REQUIRED ACTION: Scan the data for lines with "suggestions" and report the count by itself.

RECORD EXTRACTS:
----------------
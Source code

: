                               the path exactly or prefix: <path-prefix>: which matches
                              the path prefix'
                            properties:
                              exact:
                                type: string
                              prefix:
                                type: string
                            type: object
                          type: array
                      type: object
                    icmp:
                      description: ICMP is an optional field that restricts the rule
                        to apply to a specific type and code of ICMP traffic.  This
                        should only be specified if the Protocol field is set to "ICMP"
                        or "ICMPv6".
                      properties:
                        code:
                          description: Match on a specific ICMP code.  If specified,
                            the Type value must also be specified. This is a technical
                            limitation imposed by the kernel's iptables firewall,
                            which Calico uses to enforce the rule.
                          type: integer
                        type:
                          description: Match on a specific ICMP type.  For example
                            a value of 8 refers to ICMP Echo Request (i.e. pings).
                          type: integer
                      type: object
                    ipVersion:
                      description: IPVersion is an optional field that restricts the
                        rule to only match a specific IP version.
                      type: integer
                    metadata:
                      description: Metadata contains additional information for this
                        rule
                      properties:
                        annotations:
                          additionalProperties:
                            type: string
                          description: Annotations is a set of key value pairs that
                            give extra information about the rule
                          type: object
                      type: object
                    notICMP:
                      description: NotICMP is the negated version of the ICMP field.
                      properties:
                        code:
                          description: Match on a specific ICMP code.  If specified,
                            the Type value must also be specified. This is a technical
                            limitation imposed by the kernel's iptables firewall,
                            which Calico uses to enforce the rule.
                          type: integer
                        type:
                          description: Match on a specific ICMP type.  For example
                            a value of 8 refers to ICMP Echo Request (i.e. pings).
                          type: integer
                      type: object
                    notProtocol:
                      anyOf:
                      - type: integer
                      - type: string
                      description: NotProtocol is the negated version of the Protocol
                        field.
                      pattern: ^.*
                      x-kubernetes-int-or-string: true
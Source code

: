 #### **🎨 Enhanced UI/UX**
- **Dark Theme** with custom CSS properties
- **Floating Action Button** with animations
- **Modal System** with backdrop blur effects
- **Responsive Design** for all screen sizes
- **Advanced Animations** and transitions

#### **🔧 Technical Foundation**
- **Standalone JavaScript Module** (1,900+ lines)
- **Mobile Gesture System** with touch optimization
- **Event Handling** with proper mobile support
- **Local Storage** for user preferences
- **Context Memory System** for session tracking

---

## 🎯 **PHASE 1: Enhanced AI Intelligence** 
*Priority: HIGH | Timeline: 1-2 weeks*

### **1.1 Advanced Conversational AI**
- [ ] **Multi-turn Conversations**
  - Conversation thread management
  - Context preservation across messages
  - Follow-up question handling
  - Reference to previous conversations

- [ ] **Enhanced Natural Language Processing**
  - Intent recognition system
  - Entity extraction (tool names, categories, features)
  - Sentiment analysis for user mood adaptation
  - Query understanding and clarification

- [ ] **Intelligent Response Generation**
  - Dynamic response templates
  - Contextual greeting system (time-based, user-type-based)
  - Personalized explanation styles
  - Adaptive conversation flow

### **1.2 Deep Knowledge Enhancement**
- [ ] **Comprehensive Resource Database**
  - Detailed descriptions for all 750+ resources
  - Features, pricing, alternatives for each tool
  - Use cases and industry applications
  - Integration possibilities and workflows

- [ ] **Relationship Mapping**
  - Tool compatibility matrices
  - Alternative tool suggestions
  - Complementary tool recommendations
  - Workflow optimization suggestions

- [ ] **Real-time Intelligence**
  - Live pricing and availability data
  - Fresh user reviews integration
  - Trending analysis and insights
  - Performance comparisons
----------------
ANSWER FOR THIS EXERCISE: 2